# Dry hopping: Keg vs fermenter



## thisispants (20/1/18)

A work colleague recently suggested that if I want a really hoppy beer I should dry hop directly into the keg instead of into the fermenter.

I love hops and am definitely keen to increase the hoppyness of my beers. 

Has anyone done this, if so, how has your experience been? Better than dry hopping into the fermenter? 

I've got a Citra IPA fermenting now and I'm tempted to give it a go, but I really don't want to ruin the beer.


----------



## Dylo (20/1/18)

I have done this a heap of times in the keg and specifically with Citra. I find it gives no grassyness like some suggest and gives good hop hit till ththe keg blows. Just make sure you contain them in something and account for the swelling once the pellets absorb some beer.


----------



## Reedy (20/1/18)

+1 for keg hopping, I have a single hop pale ale in the keg atm with 40gm fortnight hops in a hop sock which is tasting sensational.

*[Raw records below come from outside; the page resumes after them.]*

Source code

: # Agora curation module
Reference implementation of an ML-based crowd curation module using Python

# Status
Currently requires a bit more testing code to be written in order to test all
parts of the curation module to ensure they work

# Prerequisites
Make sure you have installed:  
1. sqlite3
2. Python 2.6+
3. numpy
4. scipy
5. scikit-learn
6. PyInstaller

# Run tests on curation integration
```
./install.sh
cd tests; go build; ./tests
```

I haven't had any real issues with 'grassy' flavours in the past, but for kegs that have taken a couple of months to empty, the hop flavour has been much less prominant towards the end.


----------



## thisispants (20/1/18)

Do they sell things to contain the hops?


----------



## thisispants (20/1/18)

Would you guys say you prefer keg dry hopping over the fermenter?


----------



## Gloveski (20/1/18)

All depends on the hop , I have dry hopped with galaxy and had to remove after about 4 days as I was starting to get a bit of a grassy taste , where as Amarillo I have left in the keg until empty . It’s all about experimentation to see what you like . I know pressure transfer from fermenter to a dry hopping keg at warm temps for about 4 days then cold crash and transfer to serving keg.


----------



## Gloveski (20/1/18)

thisispants said:


> Would you guys say you prefer keg dry hopping over the fermenter?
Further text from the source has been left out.